Required action
Nothing but the lines from the start of the data through the line with "to the clipboard." should appear in the answer, each retyped exactly, and pictures should not.

Material shown
+++

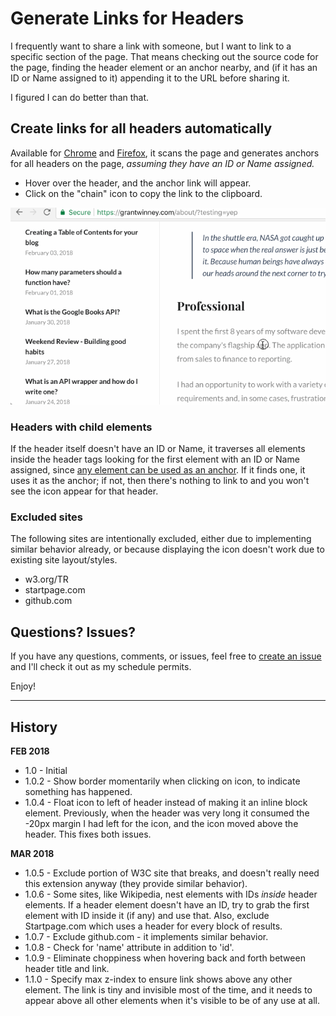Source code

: # Generate Links for Headers

I frequently want to share a link with someone, but I want to link to a specific section of the page. That means checking out the source code for the page, finding the header element or an anchor nearby, and (if it has an ID or Name assigned to it) appending it to the URL before sharing it.

I figured I can do better than that.

## Create links for all headers automatically

Available for [Chrome](https://chrome.google.com/webstore/detail/generate-links-for-header/dckfkngmahjdokkkmconmfjdmicjcmgf) and [Firefox](https://addons.mozilla.org/en-US/firefox/addon/generate-links-for-headers), it scans the page and generates anchors for all headers on the page, *assuming they have an ID or Name assigned.*

* Hover over the header, and the anchor link will appear.
* Click on the "chain" icon to copy the link to the clipboard.

![](show-header-with-links.gif)

### Headers with child elements

If the header itself doesn't have an ID or Name, it traverses all elements inside the header tags looking for the first element with an ID or Name assigned, since [any element can be used as an anchor](https://www.w3.org/TR/html4/struct/links.html#h-12.2.3). If it finds one, it uses it as the anchor; if not, then there's nothing to link to and you won't see the icon appear for that header.

### Excluded sites

The following sites are intentionally excluded, either due to implementing similar behavior already, or because displaying the icon doesn't work due to existing site layout/styles.

* w3.org/TR
* startpage.com
* github.com

## Questions? Issues?

If you have any questions, comments, or issues, feel free to [create an issue](https://github.com/grantwinney/generate-links-for-headers/issues/new) and I'll check it out as my schedule permits.

Enjoy!

---

## History

**FEB 2018**
- 1.0 - Initial
- 1.0.2 - Show border momentarily when clicking on icon, to indicate something has happened.
- 1.0.4 - Float icon to left of header instead of making it an inline block element. Previously, when the header was very long it consumed the -20px margin I had left for the icon, and the icon moved above the header. This fixes both issues.

**MAR 2018**

- 1.0.5 - Exclude portion of W3C site that breaks, and doesn't really need this extension anyway (they provide similar behavior).
- 1.0.6 - Some sites, like Wikipedia, nest elements with IDs _inside_ header elements. If a header element doesn't have an ID, try to grab the first element with ID inside it (if any) and use that. Also, exclude Startpage.com which uses a header for every block of results.
- 1.0.7 - Exclude github.com - it implements similar behavior.
- 1.0.8 - Check for 'name' attribute in addition to 'id'.
- 1.0.9 - Eliminate choppiness when hovering back and forth between header title and link.
- 1.1.0 - Specify max z-index to ensure link shows above any other element. The link is tiny and invisible most of the time, and it needs to appear above all other elements when it's visible to be of any use at all.
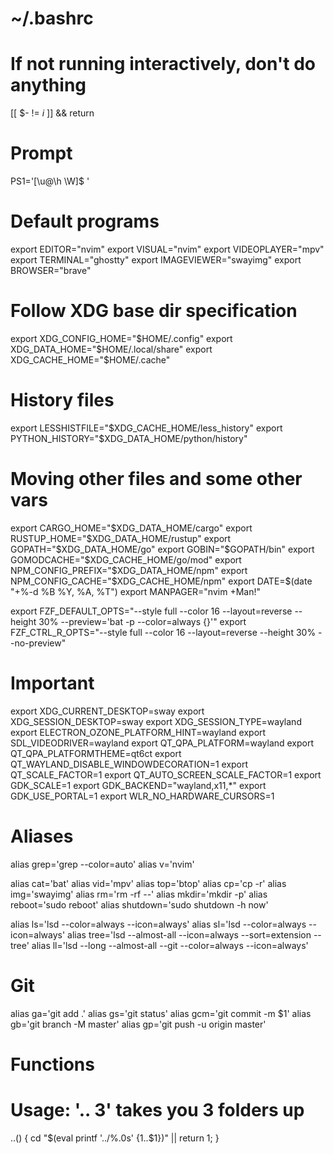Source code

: # ~/.bashrc

# If not running interactively, don't do anything
[[ $- != *i* ]] && return

# Prompt
PS1='[\u@\h \W]\$ '

# Default programs
export EDITOR="nvim"
export VISUAL="nvim"
export VIDEOPLAYER="mpv"
export TERMINAL="ghostty"
export IMAGEVIEWER="swayimg"
export BROWSER="brave"

# Follow XDG base dir specification
export XDG_CONFIG_HOME="$HOME/.config"
export XDG_DATA_HOME="$HOME/.local/share"
export XDG_CACHE_HOME="$HOME/.cache"

# History files
export LESSHISTFILE="$XDG_CACHE_HOME/less_history"
export PYTHON_HISTORY="$XDG_DATA_HOME/python/history"

# Moving other files and some other vars
export CARGO_HOME="$XDG_DATA_HOME/cargo"
export RUSTUP_HOME="$XDG_DATA_HOME/rustup"
export GOPATH="$XDG_DATA_HOME/go"
export GOBIN="$GOPATH/bin"
export GOMODCACHE="$XDG_CACHE_HOME/go/mod"
export NPM_CONFIG_PREFIX="$XDG_DATA_HOME/npm"
export NPM_CONFIG_CACHE="$XDG_CACHE_HOME/npm"
export DATE=$(date "+%-d %B %Y, %A, %T")
export MANPAGER="nvim +Man!"

export FZF_DEFAULT_OPTS="--style full --color 16 --layout=reverse --height 30% --preview='bat -p --color=always {}'"
export FZF_CTRL_R_OPTS="--style full --color 16 --layout=reverse --height 30% --no-preview"

# Important
export XDG_CURRENT_DESKTOP=sway
export XDG_SESSION_DESKTOP=sway
export XDG_SESSION_TYPE=wayland
export ELECTRON_OZONE_PLATFORM_HINT=wayland
export SDL_VIDEODRIVER=wayland
export QT_QPA_PLATFORM=wayland
export QT_QPA_PLATFORMTHEME=qt6ct
export QT_WAYLAND_DISABLE_WINDOWDECORATION=1
export QT_SCALE_FACTOR=1
export QT_AUTO_SCREEN_SCALE_FACTOR=1
export GDK_SCALE=1
export GDK_BACKEND="wayland,x11,*"
export GDK_USE_PORTAL=1
export WLR_NO_HARDWARE_CURSORS=1

# Aliases

alias grep='grep --color=auto'
alias v='nvim'

alias cat='bat'
alias vid='mpv'
alias top='btop'
alias cp='cp -r'
alias img='swayimg'
alias rm='rm -rf --'
alias mkdir='mkdir -p'
alias reboot='sudo reboot'
alias shutdown='sudo shutdown -h now'

alias ls='lsd --color=always --icon=always'
alias sl='lsd --color=always --icon=always'
alias tree='lsd --almost-all --icon=always --sort=extension --tree'
alias ll='lsd --long --almost-all --git --color=always --icon=always'

# Git
alias ga='git add .'
alias gs='git status'
alias gcm='git commit -m $1'
alias gb='git branch -M master'
alias gp='git push -u origin master'


# Functions
# Usage: '.. 3' takes you 3 folders up
..() { cd "$(eval printf '../%.0s' {1..$1})" || return 1; }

+++

Finished exercise
Source code

: # Generate Links for Headers

I frequently want to share a link with someone, but I want to link to a specific section of the page. That means checking out the source code for the page, finding the header element or an anchor nearby, and (if it has an ID or Name assigned to it) appending it to the URL before sharing it.

I figured I can do better than that.

## Create links for all headers automatically

Available for [Chrome](https://chrome.google.com/webstore/detail/generate-links-for-header/dckfkngmahjdokkkmconmfjdmicjcmgf) and [Firefox](https://addons.mozilla.org/en-US/firefox/addon/generate-links-for-headers), it scans the page and generates anchors for all headers on the page, *assuming they have an ID or Name assigned.*

* Hover over the header, and the anchor link will appear.
* Click on the "chain" icon to copy the link to the clipboard.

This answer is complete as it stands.